[[ Task input, beginning ]]

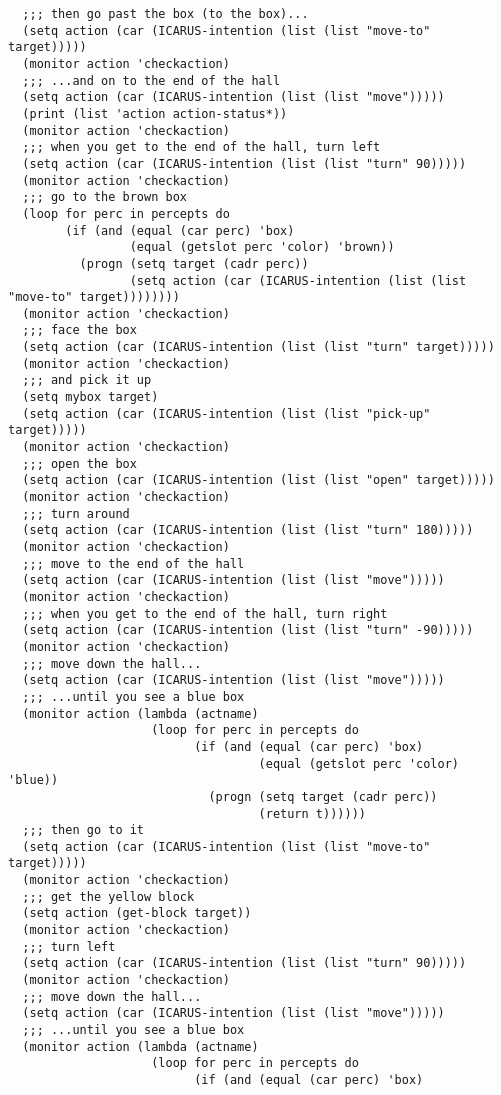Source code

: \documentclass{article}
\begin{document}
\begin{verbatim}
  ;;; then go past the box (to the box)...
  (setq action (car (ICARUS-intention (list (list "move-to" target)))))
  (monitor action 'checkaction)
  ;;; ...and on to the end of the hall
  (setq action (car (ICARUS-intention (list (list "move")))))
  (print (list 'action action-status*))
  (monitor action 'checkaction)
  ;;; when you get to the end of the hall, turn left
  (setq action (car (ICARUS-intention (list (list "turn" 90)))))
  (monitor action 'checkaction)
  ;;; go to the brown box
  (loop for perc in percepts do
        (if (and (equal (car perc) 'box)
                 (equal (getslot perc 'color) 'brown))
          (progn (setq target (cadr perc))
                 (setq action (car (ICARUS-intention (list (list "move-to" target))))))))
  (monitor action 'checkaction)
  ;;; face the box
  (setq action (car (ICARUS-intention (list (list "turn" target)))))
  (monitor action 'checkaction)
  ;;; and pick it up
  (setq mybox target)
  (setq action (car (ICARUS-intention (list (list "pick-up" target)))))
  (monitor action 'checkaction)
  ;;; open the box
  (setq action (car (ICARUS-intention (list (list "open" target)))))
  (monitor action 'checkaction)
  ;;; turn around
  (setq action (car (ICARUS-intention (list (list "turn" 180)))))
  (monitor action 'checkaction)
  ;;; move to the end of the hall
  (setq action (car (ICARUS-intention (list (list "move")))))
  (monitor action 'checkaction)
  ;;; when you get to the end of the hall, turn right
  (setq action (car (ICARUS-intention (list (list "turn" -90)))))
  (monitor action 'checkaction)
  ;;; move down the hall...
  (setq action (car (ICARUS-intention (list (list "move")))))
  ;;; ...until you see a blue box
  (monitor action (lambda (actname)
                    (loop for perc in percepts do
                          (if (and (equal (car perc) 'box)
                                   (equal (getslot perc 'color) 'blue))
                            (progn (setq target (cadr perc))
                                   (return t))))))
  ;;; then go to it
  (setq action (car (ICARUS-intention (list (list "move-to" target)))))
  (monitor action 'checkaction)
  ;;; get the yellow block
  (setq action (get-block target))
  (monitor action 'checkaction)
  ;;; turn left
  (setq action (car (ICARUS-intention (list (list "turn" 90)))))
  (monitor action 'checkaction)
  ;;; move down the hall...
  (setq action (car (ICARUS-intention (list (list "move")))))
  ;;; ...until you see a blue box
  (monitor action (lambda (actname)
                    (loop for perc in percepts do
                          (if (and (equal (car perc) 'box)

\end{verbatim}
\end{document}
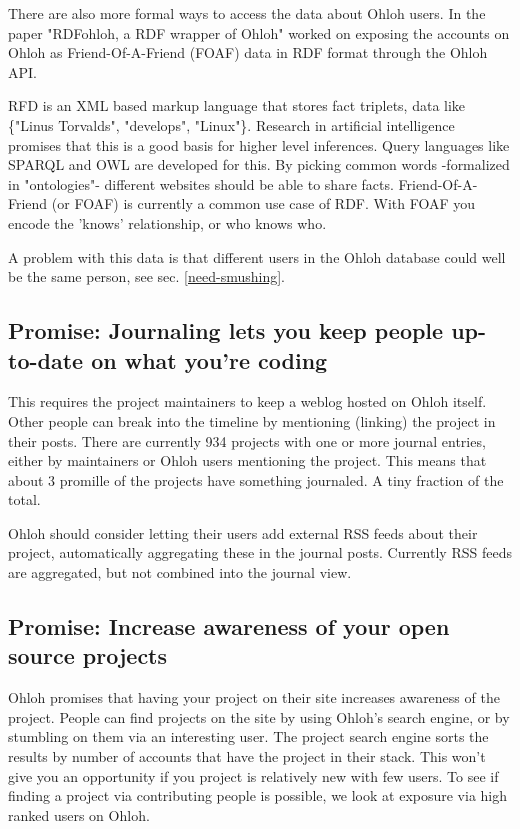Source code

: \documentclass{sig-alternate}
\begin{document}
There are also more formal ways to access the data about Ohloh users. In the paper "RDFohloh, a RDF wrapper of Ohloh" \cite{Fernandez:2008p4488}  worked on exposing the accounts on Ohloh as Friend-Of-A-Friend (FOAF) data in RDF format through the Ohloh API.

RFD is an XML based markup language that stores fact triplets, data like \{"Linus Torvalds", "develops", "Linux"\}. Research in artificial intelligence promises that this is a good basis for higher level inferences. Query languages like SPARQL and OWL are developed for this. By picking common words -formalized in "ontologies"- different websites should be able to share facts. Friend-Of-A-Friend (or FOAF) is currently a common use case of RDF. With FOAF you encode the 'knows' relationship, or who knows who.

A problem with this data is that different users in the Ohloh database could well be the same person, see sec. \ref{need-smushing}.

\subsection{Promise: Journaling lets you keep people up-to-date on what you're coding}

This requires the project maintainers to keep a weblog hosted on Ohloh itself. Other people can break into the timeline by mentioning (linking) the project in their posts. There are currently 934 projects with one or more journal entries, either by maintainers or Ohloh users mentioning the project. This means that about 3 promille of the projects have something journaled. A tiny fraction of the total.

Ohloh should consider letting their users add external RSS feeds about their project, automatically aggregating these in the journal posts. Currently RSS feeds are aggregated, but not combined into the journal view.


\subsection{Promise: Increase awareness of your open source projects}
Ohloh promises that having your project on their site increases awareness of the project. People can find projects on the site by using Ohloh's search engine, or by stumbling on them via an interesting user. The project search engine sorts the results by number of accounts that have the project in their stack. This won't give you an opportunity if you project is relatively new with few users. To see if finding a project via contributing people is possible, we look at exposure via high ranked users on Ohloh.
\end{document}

[[ Task input, end ]]

* [Instructions for the task]: Return the listing above unchanged, apart from dropping its pictures.

* [Reply]:
Source code

: \documentclass{article}
\begin{document}
\begin{verbatim}
  ;;; then go past the box (to the box)...
  (setq action (car (ICARUS-intention (list (list "move-to" target)))))
  (monitor action 'checkaction)
  ;;; ...and on to the end of the hall
  (setq action (car (ICARUS-intention (list (list "move")))))
  (print (list 'action action-status*))
  (monitor action 'checkaction)
  ;;; when you get to the end of the hall, turn left
  (setq action (car (ICARUS-intention (list (list "turn" 90)))))
  (monitor action 'checkaction)
  ;;; go to the brown box
  (loop for perc in percepts do
        (if (and (equal (car perc) 'box)
                 (equal (getslot perc 'color) 'brown))
          (progn (setq target (cadr perc))
                 (setq action (car (ICARUS-intention (list (list "move-to" target))))))))
  (monitor action 'checkaction)
  ;;; face the box
  (setq action (car (ICARUS-intention (list (list "turn" target)))))
  (monitor action 'checkaction)
  ;;; and pick it up
  (setq mybox target)
  (setq action (car (ICARUS-intention (list (list "pick-up" target)))))
  (monitor action 'checkaction)
  ;;; open the box
  (setq action (car (ICARUS-intention (list (list "open" target)))))
  (monitor action 'checkaction)
  ;;; turn around
  (setq action (car (ICARUS-intention (list (list "turn" 180)))))
  (monitor action 'checkaction)
  ;;; move to the end of the hall
  (setq action (car (ICARUS-intention (list (list "move")))))
  (monitor action 'checkaction)
  ;;; when you get to the end of the hall, turn right
  (setq action (car (ICARUS-intention (list (list "turn" -90)))))
  (monitor action 'checkaction)
  ;;; move down the hall...
  (setq action (car (ICARUS-intention (list (list "move")))))
  ;;; ...until you see a blue box
  (monitor action (lambda (actname)
                    (loop for perc in percepts do
                          (if (and (equal (car perc) 'box)
                                   (equal (getslot perc 'color) 'blue))
                            (progn (setq target (cadr perc))
                                   (return t))))))
  ;;; then go to it
  (setq action (car (ICARUS-intention (list (list "move-to" target)))))
  (monitor action 'checkaction)
  ;;; get the yellow block
  (setq action (get-block target))
  (monitor action 'checkaction)
  ;;; turn left
  (setq action (car (ICARUS-intention (list (list "turn" 90)))))
  (monitor action 'checkaction)
  ;;; move down the hall...
  (setq action (car (ICARUS-intention (list (list "move")))))
  ;;; ...until you see a blue box
  (monitor action (lambda (actname)
                    (loop for perc in percepts do
                          (if (and (equal (car perc) 'box)

\end{verbatim}
\end{document}
Source code

: \documentclass{sig-alternate}
\begin{document}
There are also more formal ways to access the data about Ohloh users. In the paper "RDFohloh, a RDF wrapper of Ohloh" \cite{Fernandez:2008p4488}  worked on exposing the accounts on Ohloh as Friend-Of-A-Friend (FOAF) data in RDF format through the Ohloh API.

RFD is an XML based markup language that stores fact triplets, data like \{"Linus Torvalds", "develops", "Linux"\}. Research in artificial intelligence promises that this is a good basis for higher level inferences. Query languages like SPARQL and OWL are developed for this. By picking common words -formalized in "ontologies"- different websites should be able to share facts. Friend-Of-A-Friend (or FOAF) is currently a common use case of RDF. With FOAF you encode the 'knows' relationship, or who knows who.

A problem with this data is that different users in the Ohloh database could well be the same person, see sec. \ref{need-smushing}.

\subsection{Promise: Journaling lets you keep people up-to-date on what you're coding}

This requires the project maintainers to keep a weblog hosted on Ohloh itself. Other people can break into the timeline by mentioning (linking) the project in their posts. There are currently 934 projects with one or more journal entries, either by maintainers or Ohloh users mentioning the project. This means that about 3 promille of the projects have something journaled. A tiny fraction of the total.

Ohloh should consider letting their users add external RSS feeds about their project, automatically aggregating these in the journal posts. Currently RSS feeds are aggregated, but not combined into the journal view.


\subsection{Promise: Increase awareness of your open source projects}
Ohloh promises that having your project on their site increases awareness of the project. People can find projects on the site by using Ohloh's search engine, or by stumbling on them via an interesting user. The project search engine sorts the results by number of accounts that have the project in their stack. This won't give you an opportunity if you project is relatively new with few users. To see if finding a project via contributing people is possible, we look at exposure via high ranked users on Ohloh.
\end{document}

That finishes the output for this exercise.